HTTP/1.1 introduced persistent connections (keep-alive) as the default. A single TCP connection stays open and handles multiple requests sequentially:
Connection 1:
Request → GET /index.html
Response ← 200 OK (HTML)
Request → GET /style.css
Response ← 200 OK (CSS)
Request → GET /app.js
Response ← 200 OK (JS)
...all on the same connection
This was a huge improvement — no repeated handshake costs. But there's a catch: requests are sequential. The second request doesn't start until the first response completes.
The Big Problem: Head-of-Line Blocking
This sequential behavior creates head-of-line (HOL) blocking. If the first response is slow (a large image, a slow database query), every request behind it is stuck waiting, even if they'd be lightning-fast:
Connection:
GET /giant-image.jpg → [server processing... 800ms ...............]
GET /tiny-icon.svg → [2ms]
GET /critical.css → [5ms]
That critical CSS file could have loaded in 5ms, but it waited 800ms for the image to finish. Your above-the-fold content is held hostage by a below-the-fold image.

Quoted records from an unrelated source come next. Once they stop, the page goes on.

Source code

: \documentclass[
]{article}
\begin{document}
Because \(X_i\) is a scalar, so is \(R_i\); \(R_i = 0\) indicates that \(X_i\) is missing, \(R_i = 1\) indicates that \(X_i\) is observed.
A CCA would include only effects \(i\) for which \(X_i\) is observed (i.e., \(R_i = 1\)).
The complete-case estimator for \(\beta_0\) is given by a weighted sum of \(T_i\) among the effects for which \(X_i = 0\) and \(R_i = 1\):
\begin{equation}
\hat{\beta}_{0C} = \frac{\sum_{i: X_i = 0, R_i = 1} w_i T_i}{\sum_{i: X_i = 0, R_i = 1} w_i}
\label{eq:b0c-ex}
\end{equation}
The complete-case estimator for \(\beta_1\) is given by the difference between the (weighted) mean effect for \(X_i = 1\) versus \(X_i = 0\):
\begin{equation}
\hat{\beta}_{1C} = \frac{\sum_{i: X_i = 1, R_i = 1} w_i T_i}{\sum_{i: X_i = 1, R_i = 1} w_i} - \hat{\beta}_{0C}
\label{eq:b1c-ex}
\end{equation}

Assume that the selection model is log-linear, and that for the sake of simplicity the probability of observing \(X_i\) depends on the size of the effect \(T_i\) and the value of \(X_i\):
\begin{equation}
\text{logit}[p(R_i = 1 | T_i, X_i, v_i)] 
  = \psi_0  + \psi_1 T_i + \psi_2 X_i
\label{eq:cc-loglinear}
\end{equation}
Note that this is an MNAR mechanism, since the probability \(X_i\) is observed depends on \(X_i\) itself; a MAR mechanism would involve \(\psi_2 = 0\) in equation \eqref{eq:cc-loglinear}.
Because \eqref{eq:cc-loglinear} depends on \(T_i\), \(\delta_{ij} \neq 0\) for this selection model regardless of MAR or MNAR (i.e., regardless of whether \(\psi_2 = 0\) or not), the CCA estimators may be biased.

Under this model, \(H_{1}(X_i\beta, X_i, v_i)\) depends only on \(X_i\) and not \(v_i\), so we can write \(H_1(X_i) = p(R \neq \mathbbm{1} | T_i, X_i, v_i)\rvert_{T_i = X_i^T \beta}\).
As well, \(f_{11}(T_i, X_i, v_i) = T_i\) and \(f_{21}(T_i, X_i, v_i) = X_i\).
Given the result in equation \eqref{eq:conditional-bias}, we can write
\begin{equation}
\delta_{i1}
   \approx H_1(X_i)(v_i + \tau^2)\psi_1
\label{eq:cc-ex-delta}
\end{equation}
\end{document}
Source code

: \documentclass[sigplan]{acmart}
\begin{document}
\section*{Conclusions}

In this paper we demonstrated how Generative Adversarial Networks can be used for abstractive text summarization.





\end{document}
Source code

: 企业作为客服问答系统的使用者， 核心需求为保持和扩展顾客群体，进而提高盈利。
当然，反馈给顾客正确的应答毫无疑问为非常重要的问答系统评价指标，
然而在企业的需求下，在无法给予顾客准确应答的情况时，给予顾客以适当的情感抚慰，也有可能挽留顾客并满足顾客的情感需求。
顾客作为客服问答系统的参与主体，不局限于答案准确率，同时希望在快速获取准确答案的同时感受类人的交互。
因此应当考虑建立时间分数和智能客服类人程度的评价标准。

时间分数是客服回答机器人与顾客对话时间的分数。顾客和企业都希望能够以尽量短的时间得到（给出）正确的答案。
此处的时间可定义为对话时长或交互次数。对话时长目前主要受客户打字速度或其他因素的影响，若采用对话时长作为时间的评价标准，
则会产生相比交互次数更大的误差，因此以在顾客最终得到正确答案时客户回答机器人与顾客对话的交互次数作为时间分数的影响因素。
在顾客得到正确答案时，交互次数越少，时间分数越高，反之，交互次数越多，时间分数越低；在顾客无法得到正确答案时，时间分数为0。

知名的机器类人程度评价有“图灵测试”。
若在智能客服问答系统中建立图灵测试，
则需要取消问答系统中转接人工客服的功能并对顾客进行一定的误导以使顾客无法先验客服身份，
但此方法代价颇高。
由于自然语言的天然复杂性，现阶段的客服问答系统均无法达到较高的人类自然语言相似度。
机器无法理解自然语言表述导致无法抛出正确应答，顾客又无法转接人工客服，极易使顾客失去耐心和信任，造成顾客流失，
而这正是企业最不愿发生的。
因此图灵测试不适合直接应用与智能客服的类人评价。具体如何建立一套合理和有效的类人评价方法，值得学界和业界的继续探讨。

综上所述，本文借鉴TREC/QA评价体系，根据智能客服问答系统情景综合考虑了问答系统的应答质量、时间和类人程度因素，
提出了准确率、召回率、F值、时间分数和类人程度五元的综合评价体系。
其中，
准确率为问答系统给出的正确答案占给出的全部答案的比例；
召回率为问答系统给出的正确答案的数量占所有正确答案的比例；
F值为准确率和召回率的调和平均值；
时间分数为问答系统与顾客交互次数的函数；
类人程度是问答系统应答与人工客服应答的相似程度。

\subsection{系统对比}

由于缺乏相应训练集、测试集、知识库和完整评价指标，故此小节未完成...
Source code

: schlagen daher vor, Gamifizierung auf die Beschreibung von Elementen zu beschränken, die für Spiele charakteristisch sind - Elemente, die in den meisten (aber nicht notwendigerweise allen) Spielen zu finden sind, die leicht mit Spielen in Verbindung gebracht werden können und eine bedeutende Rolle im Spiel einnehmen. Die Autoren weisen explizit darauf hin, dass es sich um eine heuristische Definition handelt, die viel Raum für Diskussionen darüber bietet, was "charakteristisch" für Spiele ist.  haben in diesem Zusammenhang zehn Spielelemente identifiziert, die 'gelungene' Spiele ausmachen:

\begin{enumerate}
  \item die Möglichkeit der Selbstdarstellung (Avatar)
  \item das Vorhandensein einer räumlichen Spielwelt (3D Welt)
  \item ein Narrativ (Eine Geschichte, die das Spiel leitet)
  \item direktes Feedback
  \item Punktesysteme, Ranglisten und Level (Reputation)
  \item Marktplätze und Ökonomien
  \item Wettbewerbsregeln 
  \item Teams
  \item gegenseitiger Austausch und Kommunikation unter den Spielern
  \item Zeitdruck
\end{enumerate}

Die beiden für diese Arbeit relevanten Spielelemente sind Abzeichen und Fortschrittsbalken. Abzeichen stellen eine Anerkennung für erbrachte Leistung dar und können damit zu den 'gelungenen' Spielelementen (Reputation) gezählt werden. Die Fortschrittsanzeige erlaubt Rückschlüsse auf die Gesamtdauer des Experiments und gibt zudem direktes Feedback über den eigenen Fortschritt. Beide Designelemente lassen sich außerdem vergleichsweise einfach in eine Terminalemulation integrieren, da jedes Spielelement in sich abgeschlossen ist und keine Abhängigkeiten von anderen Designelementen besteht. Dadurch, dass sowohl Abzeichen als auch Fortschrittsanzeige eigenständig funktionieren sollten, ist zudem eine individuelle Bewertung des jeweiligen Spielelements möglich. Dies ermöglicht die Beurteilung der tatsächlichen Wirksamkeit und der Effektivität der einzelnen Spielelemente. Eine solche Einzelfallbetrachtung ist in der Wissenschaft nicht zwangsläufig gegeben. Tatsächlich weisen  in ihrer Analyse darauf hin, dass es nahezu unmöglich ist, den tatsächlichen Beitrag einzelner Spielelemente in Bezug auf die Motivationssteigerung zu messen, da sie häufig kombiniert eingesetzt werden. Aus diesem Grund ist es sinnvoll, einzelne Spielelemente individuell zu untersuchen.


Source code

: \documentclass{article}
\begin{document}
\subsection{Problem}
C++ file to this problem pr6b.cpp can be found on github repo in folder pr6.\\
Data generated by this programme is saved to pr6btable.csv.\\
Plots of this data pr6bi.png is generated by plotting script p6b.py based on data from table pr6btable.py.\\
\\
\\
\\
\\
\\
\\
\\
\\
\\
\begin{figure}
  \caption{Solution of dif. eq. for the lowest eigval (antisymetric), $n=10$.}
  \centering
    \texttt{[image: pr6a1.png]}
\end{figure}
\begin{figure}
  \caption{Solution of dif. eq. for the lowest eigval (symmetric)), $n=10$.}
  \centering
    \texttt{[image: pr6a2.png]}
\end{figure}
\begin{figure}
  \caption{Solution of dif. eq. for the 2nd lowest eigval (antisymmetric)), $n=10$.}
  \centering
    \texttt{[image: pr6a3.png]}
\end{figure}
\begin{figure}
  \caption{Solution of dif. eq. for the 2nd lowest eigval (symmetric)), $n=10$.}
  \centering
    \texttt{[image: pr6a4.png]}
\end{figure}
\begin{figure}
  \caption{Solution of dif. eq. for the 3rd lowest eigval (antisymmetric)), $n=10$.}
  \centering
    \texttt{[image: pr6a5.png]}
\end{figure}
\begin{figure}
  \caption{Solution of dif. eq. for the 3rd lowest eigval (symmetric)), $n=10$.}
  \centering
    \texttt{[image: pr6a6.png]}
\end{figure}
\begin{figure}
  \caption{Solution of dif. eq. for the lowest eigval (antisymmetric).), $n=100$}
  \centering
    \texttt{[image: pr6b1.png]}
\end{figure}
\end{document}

HTTP Pipelining: The Failed Fix
The HTTP/1.1 spec included pipelining — the ability to send multiple requests without waiting for responses:
Pipelining (in theory):
→ GET /index.html
→ GET /style.css (sent immediately, don't wait)
→ GET /app.js (sent immediately)
← Response to /index.html
← Response to /style.css
← Response to /app.js
Sounds great. In practice, it was a disaster:
- Responses MUST arrive in order — if the first response is slow, the others still block
- Buggy proxies — many intermediate proxies corrupted pipelined responses or couldn't handle them
- Head-of-line blocking at the response level — you could send requests in parallel, but responses still queued
Every major browser disabled pipelining by default. Chrome never shipped it. It was the right idea at the wrong layer.
The Workarounds: How Developers Fought HOL Blocking
Since the protocol couldn't be fixed (too many servers, proxies, and CDNs in the wild), developers invented clever hacks:
1. Domain Sharding
Browsers limit concurrent connections per origin (typically 6 in Chrome). By spreading resources across multiple subdomains, you multiply the available connections:
images1.example.com → 6 connections
images2.example.com → 6 connections
images3.example.com → 6 connections
cdn.example.com → 6 connections
─────────────────────────────────────
Total: 24 parallel connections
The downside? Each new domain requires a separate DNS lookup and TCP+TLS handshake. And each connection goes through TCP slow start independently.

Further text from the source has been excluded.